Catalina Foothills High School (Catalina Foothills, Foothills, or CFHS) is a public high school in the suburban community of Catalina Foothills, just north of Tucson, Arizona. It is the only high school in the Catalina Foothills School District. Founded in 1992, the school has approximately 1,650 students in grades nine through twelve. The school mascot is the peregrine falcon, and the school colors are blue and silver. Based on the percentage of students passing or exceeding Arizona's Instrument to Measure Standards standardized test, Catalina Foothills is one of the top high schools in the state. Annually, Catalina Foothills averages over 10 National Merit Finalists.

==School history==
Prior to the establishment of Catalina Foothills, some district students attended high school in the Tucson Unified School District and the rest primarily in the Amphitheater district. The establishment of Catalina Foothills was postponed several decades due to the ability of district students to attend high school in neighboring school districts.

Construction began in 1991 on a 40 acre site centrally located in the district. The Catalina Foothills School Board had acquired the site in the late 1970s. The school opened to the ninth grade in 1992 when classes met at a district middle school.
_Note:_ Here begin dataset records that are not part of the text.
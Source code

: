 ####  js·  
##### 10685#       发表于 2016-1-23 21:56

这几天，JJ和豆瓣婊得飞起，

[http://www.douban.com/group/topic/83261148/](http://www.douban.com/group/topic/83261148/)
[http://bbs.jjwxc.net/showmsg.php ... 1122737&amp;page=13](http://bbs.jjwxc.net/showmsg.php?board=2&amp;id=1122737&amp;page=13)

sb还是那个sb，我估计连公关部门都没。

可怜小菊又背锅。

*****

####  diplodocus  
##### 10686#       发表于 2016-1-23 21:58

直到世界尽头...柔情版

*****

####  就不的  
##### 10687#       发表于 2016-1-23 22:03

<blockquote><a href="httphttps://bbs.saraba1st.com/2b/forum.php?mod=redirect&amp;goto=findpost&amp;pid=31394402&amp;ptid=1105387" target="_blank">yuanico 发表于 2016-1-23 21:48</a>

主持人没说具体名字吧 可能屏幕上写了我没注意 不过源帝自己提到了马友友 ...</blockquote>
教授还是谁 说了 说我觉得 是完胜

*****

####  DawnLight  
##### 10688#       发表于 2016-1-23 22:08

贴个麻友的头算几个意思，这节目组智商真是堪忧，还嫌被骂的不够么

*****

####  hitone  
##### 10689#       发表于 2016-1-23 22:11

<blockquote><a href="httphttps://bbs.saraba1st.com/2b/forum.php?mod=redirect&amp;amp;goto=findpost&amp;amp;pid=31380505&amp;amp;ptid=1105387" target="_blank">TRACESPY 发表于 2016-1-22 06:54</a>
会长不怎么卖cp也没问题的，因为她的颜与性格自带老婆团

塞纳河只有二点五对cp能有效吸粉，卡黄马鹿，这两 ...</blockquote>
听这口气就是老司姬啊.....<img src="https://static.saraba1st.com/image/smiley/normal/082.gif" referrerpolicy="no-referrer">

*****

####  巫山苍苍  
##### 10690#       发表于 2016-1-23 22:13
In 1993 campus was opened to ninth and tenth graders, and the first graduating class of Foothills High walked in late spring 1996.

==Rankings==

In 2006, Catalina Foothills had the state's second-highest percentage of students exceeding math, the third-highest percentage of students exceeding reading standards, and the ninth-highest percentage of student exceeding writing standards. Catalina Foothills has been ranked in the top 1.7% of high schools in the US.
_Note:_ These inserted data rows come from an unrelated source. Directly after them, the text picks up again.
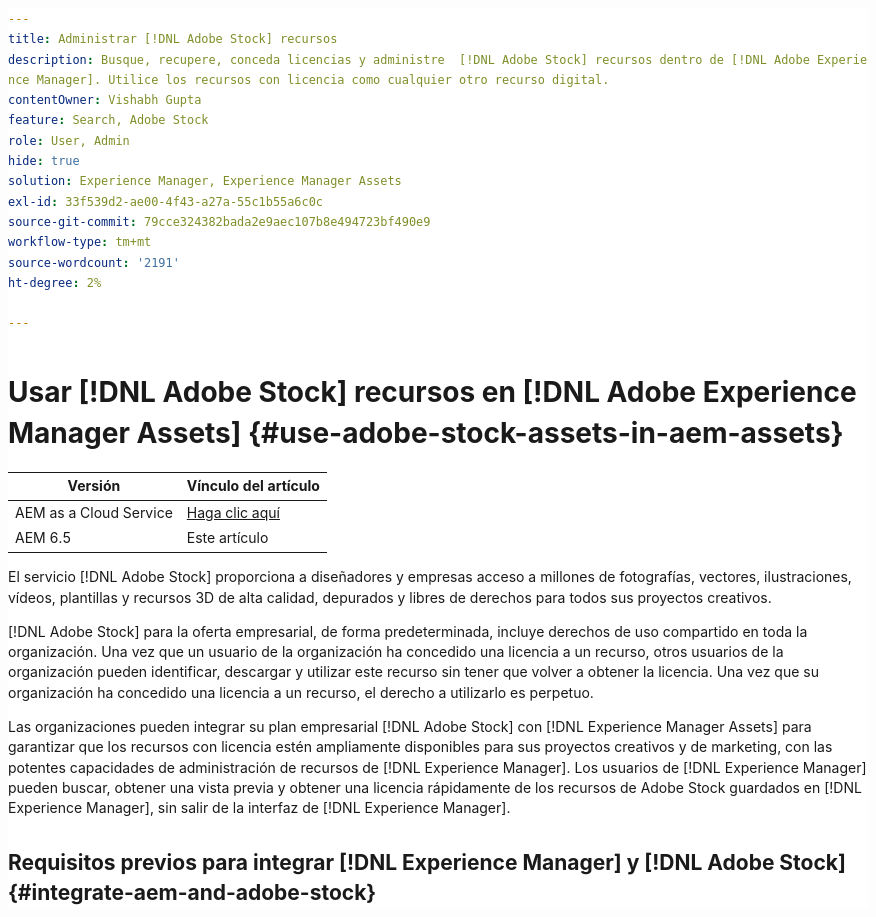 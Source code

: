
 ```yaml
---
title: Administrar [!DNL Adobe Stock] recursos
description: Busque, recupere, conceda licencias y administre  [!DNL Adobe Stock] recursos dentro de [!DNL Adobe Experience Manager]. Utilice los recursos con licencia como cualquier otro recurso digital.
contentOwner: Vishabh Gupta
feature: Search, Adobe Stock
role: User, Admin
hide: true
solution: Experience Manager, Experience Manager Assets
exl-id: 33f539d2-ae00-4f43-a27a-55c1b55a6c0c
source-git-commit: 79cce324382bada2e9aec107b8e494723bf490e9
workflow-type: tm+mt
source-wordcount: '2191'
ht-degree: 2%

---
```


# Usar [!DNL Adobe Stock] recursos en [!DNL Adobe Experience Manager Assets] {#use-adobe-stock-assets-in-aem-assets}

| Versión | Vínculo del artículo |
| -------- | ---------------------------- |
| AEM as a Cloud Service | [Haga clic aquí](https://experienceleague.adobe.com/docs/experience-manager-cloud-service/content/assets/manage/aem-assets-adobe-stock.html?lang=en) |
| AEM 6.5 | Este artículo |





El servicio [!DNL Adobe Stock] proporciona a diseñadores y empresas acceso a millones de fotografías, vectores, ilustraciones, vídeos, plantillas y recursos 3D de alta calidad, depurados y libres de derechos para todos sus proyectos creativos.

[!DNL Adobe Stock] para la oferta empresarial, de forma predeterminada, incluye derechos de uso compartido en toda la organización. Una vez que un usuario de la organización ha concedido una licencia a un recurso, otros usuarios de la organización pueden identificar, descargar y utilizar este recurso sin tener que volver a obtener la licencia. Una vez que su organización ha concedido una licencia a un recurso, el derecho a utilizarlo es perpetuo.

Las organizaciones pueden integrar su plan empresarial [!DNL Adobe Stock] con [!DNL Experience Manager Assets] para garantizar que los recursos con licencia estén ampliamente disponibles para sus proyectos creativos y de marketing, con las potentes capacidades de administración de recursos de [!DNL Experience Manager]. Los usuarios de [!DNL Experience Manager] pueden buscar, obtener una vista previa y obtener una licencia rápidamente de los recursos de Adobe Stock guardados en [!DNL Experience Manager], sin salir de la interfaz de [!DNL Experience Manager].

## Requisitos previos para integrar [!DNL Experience Manager] y [!DNL Adobe Stock] {#integrate-aem-and-adobe-stock}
In 2014, the U.S. News & World Report rankings of the top high schools ranked CFHS at number 754 out of 21,000 in the country (in the top 4 percent of all public high schools nationally), No. 10 in Arizona, and No. 3 in Tucson. In 2013, CFHS also ranked 245th amongst all high schools in science, technology, engineering, and mathematics fields, although lost its rank in 2014. US News awarded the school a silver medal in its rankings survey. Newsweek ranked CFHS 310 out of the top 500 public high schools in the US in its 2016 ranking. Newsweeks list placed CFHS 2nd in Tucson and 6th out of the 11 Arizona high schools.

==Activities==

- The Chess Team won the High School National Championship in 2005, 2007, 2008, and 2014, as well as six other national championships. The Chess Team also won the AIA State High School Championship in 2005–09, and 2011–14.
- The Catalina Foothills "Blue" Science Olympiad team won state championships eleven times, in 2006, consecutively from 2008 to 2014, in 2016, and from 2021 to 2022.
- The Speech and Debate team in 2018 was ranked fourth in Arizona by the National Forensics League, and had won the past three Division 4A State Championships.

==Performing arts==
The Catalina Foothills Marching Band consists of around 240 students annually and has an international reputation. In the 2009–2010 school year, the band participated in the Fiesta Bowl parade and competition, placing fourth out of seven competing bands in the country. In both 2006 and 2019, the Falcon band represented Arizona at the annual Macy's Thanksgiving Day Parade. Soon after performing on live television in 2006, the Chinese-American Cultural Bridge Center, on behalf of the Olympic International Festival Committee, invited the band to perform in a youth festival in China a month before the 2008 Summer Olympics in Beijing during the summer of 2008. In the summer of 2012, the band traveled to the east coast of Australia for seven days, visiting local marching bands and experiencing local culture. They marched in the 2023 Rose Parade in Pasadena, CA.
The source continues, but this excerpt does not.